Task prompt
Scan the records for "Scrapping". Show the matching lines.

Source material
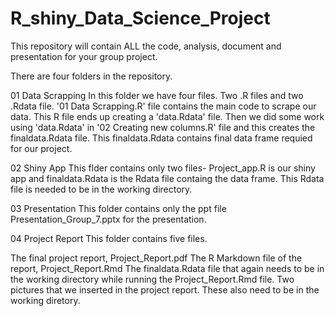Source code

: # R_shiny_Data_Science_Project
This repository will contain ALL the code, analysis, document and presentation for your group project.

There are four folders in the repository.

01 Data Scrapping
In this folder we have four files. Two .R files and two .Rdata file.
'01 Data Scrapping.R' file contains the main code to scrape our data.
This R file ends up creating a 'data.Rdata' file.
Then we did some work using 'data.Rdata' in '02 Creating new columns.R' file and this creates the finaldata.Rdata file.
This finaldata.Rdata contains final data frame requied for our project.

02 Shiny App
This flder contains only two files-
Project_app.R is our shiny app and finaldata.Rdata is the Rdata file containg the data frame. This Rdata file is needed to be in the working directory.

03 Presentation
This folder contains only the ppt file Presentation_Group_7.pptx for the presentation.

04 Project Report
This folder contains five files.

The final project report, Project_Report.pdf
The R Markdown file of the report, Project_Report.Rmd
The finaldata.Rdata file that again needs to be in the working directory while running the Project_Report.Rmd file.
Two pictures that we inserted in the project report. These also need to be in the working diretory.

Response for this exercise
01 Data Scrapping
'01 Data Scrapping.R' file contains the main code to scrape our data.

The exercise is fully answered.